DATA PROVIDED:
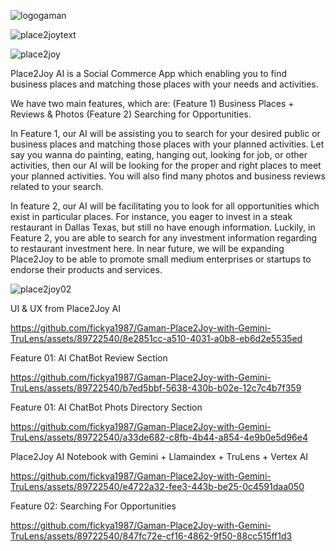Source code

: ![logogaman](https://github.com/fickya1987/Gaman-Place2Joy-with-Gemini-TruLens/assets/89722540/707efe5f-9f88-4612-b16b-33defce94e92)

![place2joytext](https://github.com/fickya1987/Gaman-Place2Joy-with-Gemini-TruLens/assets/89722540/062f2294-37bc-4bad-a05f-33327b05ad92)

![place2joy](https://github.com/fickya1987/Gaman-Place2Joy-with-Gemini-TruLens/assets/89722540/f25da6f7-4d03-4ed6-b3b1-b65a815922e5)

Place2Joy AI is a Social Commerce App which enabling you to find business places and matching those places with your needs and activities. 

We have two main features, which are: (Feature 1) Business Places + Reviews & Photos (Feature 2) Searching for Opportunities. 

In Feature 1, our AI will be assisting you to search for your desired public or business places and matching those places with your planned activities. Let say you wanna do painting, eating, hanging out, looking for job, or other activities, then our AI will be looking for the proper and right places to meet your planned activities. You will also find many photos and business reviews related to your search. 

In feature 2, our AI will be facilitating you to look for all opportunities which exist in particular places. For instance, you eager to invest in a steak restaurant in Dallas Texas, but still no have enough information. Luckily, in Feature 2, you are able to search for any investment information regarding to restaurant investment here. In near future, we will be expanding Place2Joy to be able to promote small medium enterprises or startups to endorse their products and services.

![place2joy02](https://github.com/fickya1987/Gaman-Place2Joy-with-Gemini-TruLens/assets/89722540/9baa583e-1048-4062-967e-13746f443da4)

UI & UX from Place2Joy AI

https://github.com/fickya1987/Gaman-Place2Joy-with-Gemini-TruLens/assets/89722540/8e2851cc-a510-4031-a0b8-eb6d2e5535ed

Feature 01: AI ChatBot Review Section 

https://github.com/fickya1987/Gaman-Place2Joy-with-Gemini-TruLens/assets/89722540/b7ed5bbf-5638-430b-b02e-12c7c4b7f359


Feature 01: AI ChatBot Phots Directory Section

https://github.com/fickya1987/Gaman-Place2Joy-with-Gemini-TruLens/assets/89722540/a33de682-c8fb-4b44-a854-4e9b0e5d96e4

Place2Joy AI Notebook with Gemini + Llamaindex + TruLens + Vertex AI

https://github.com/fickya1987/Gaman-Place2Joy-with-Gemini-TruLens/assets/89722540/e4722a32-fee3-443b-be25-0c4591daa050

Feature 02: Searching For Opportunities

https://github.com/fickya1987/Gaman-Place2Joy-with-Gemini-TruLens/assets/89722540/847fc72e-cf16-4862-9f50-88cc515ff1d3



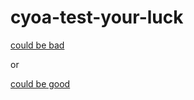 # cyoa-test-your-luck

[could be bad](choose-your-poison/could-be-bad/drop-out.md)

or

[could be good](choose-your-poison/could-be-good/go-school.md)
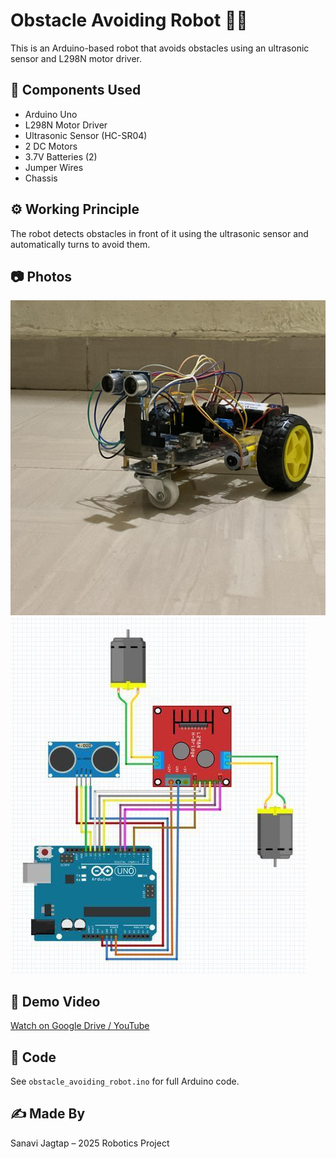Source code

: # Obstacle Avoiding Robot 🚗🔧

This is an Arduino-based robot that avoids obstacles using an ultrasonic sensor and L298N motor driver.

## 🔧 Components Used
- Arduino Uno
- L298N Motor Driver
- Ultrasonic Sensor (HC-SR04)
- 2 DC Motors
- 3.7V Batteries (2)
- Jumper Wires
- Chassis

## ⚙️ Working Principle
The robot detects obstacles in front of it using the ultrasonic sensor and automatically turns to avoid them.

## 📷 Photos
![Wiring](https://github.com/Sanavimjagtap/ObstacleAvoider2025/blob/main/img2.jpg)
![Robot](https://github.com/Sanavimjagtap/ObstacleAvoider2025/blob/main/wiring.jpg)

## 📼 Demo Video
[Watch on Google Drive / YouTube]()

## 🧠 Code
See `obstacle_avoiding_robot.ino` for full Arduino code.

## ✍️ Made By
Sanavi Jagtap – 2025 Robotics Project
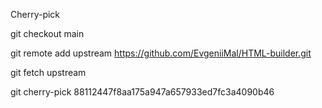 
Cherry-pick

git checkout main

git remote add upstream https://github.com/EvgeniiMal/HTML-builder.git

git fetch upstream

git cherry-pick 88112447f8aa175a947a657933ed7fc3a4090b46
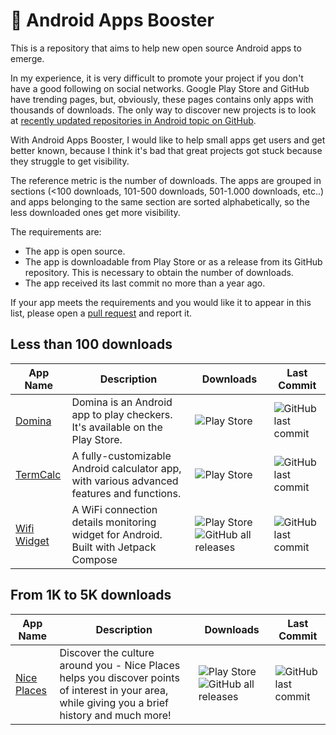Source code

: # 🚀 Android Apps Booster

This is a repository that aims to help new open source Android apps to emerge.

In my experience, it is very difficult to promote your project if you don't have a good following on social networks. Google Play Store and GitHub have trending pages, but, obviously, these pages contains only apps with thousands of downloads. The only way to discover new projects is to look at [recently updated repositories in Android topic on GitHub](https://github.com/topics/android?o=desc&s=updated).

With Android Apps Booster, I would like to help small apps get users and get better known, because I think it's bad that great projects got stuck because they struggle to get visibility.

The reference metric is the number of downloads. The apps are grouped in sections (<100 downloads, 101-500 downloads, 501-1.000 downloads, etc..) and apps belonging to the same section are sorted alphabetically, so the less downloaded ones get more visibility.

The requirements are:

- The app is open source.
- The app is downloadable from Play Store or as a release from its GitHub repository. This is necessary to obtain the number of downloads.
- The app received its last commit no more than a year ago.

If your app meets the requirements and you would like it to appear in this list, please open a [pull request](https://github.com/lorenzovngl/android-apps-booster/pulls) and report it.

## Less than 100 downloads

| App Name | Description | Downloads | Last Commit |
|----------|-------------|-----------|-------------|
| [Domina](https://github.com/lorenzovngl/domina) | Domina is an Android app to play checkers. It's available on the Play Store. | ![Play Store](https://img.shields.io/badge/-10%2B-green?logo=googleplay) | ![GitHub last commit](https://img.shields.io/github/last-commit/lorenzovngl/domina?label=) |
| [TermCalc](https://github.com/Piano-Walrus/termCalc-app) | A fully-customizable Android calculator app, with various advanced features and functions. | ![Play Store](https://img.shields.io/badge/-10%2B-green?logo=googleplay) | ![GitHub last commit](https://img.shields.io/github/last-commit/Piano-Walrus/termCalc-app?label=) |
| [Wifi Widget](https://github.com/w2sv/WiFi-Widget) | A WiFi connection details monitoring widget for Android. Built with Jetpack Compose | ![Play Store](https://img.shields.io/badge/-10%2B-green?logo=googleplay) ![GitHub all releases](https://img.shields.io/github/downloads/w2sv/WiFi-Widget/total?logo=github&label=) | ![GitHub last commit](https://img.shields.io/github/last-commit/w2sv/WiFi-Widget?label=) |

## From 1K to 5K downloads

| App Name | Description | Downloads | Last Commit |
|----------|-------------|-----------|-------------|
| [Nice Places](https://github.com/niceplaces/android-app) | Discover the culture around you - Nice Places helps you discover points of interest in your area, while giving you a brief history and much more! | ![Play Store](https://img.shields.io/badge/-1K%2B-green?logo=googleplay) ![GitHub all releases](https://img.shields.io/github/downloads/niceplaces/android-app/total?logo=github&label=) | ![GitHub last commit](https://img.shields.io/github/last-commit/niceplaces/android-app?label=) |
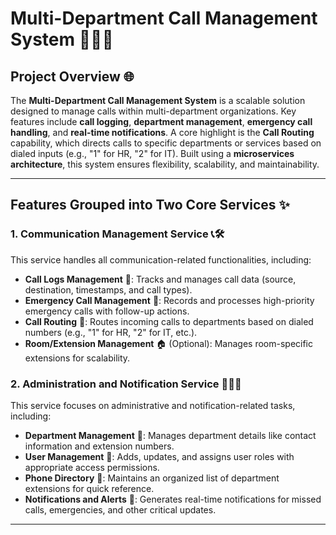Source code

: # **Multi-Department Call Management System** 🏢📞💼

## **Project Overview** 🌐  
The **Multi-Department Call Management System** is a scalable solution designed to manage calls within multi-department organizations. Key features include **call logging**, **department management**, **emergency call handling**, and **real-time notifications**. A core highlight is the **Call Routing** capability, which directs calls to specific departments or services based on dialed inputs (e.g., "1" for HR, "2" for IT). Built using a **microservices architecture**, this system ensures flexibility, scalability, and maintainability.

---

## **Features Grouped into Two Core Services** ✨  

### **1. Communication Management Service** 📞🛠️  
This service handles all communication-related functionalities, including:

- **Call Logs Management** 📜: Tracks and manages call data (source, destination, timestamps, and call types).  
- **Emergency Call Management** 🚨: Records and processes high-priority emergency calls with follow-up actions.  
- **Call Routing** 🔄: Routes incoming calls to departments based on dialed numbers (e.g., "1" for HR, "2" for IT, etc.).  
- **Room/Extension Management** 🏠 (Optional): Manages room-specific extensions for scalability.  

### **2. Administration and Notification Service** 🏢👤📢  
This service focuses on administrative and notification-related tasks, including:

- **Department Management** 🏢: Manages department details like contact information and extension numbers.  
- **User Management** 👤: Adds, updates, and assigns user roles with appropriate access permissions.  
- **Phone Directory** 📖: Maintains an organized list of department extensions for quick reference.  
- **Notifications and Alerts** 📢: Generates real-time notifications for missed calls, emergencies, and other critical updates.  

---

ABOUT THIS EXERCISE:
Search the listing for the word "blob" and return each line that holds it.

SOLUTION TO THIS EXERCISE:
![Wiring](https://github.com/Sanavimjagtap/ObstacleAvoider2025/blob/main/img2.jpg)
![Robot](https://github.com/Sanavimjagtap/ObstacleAvoider2025/blob/main/wiring.jpg)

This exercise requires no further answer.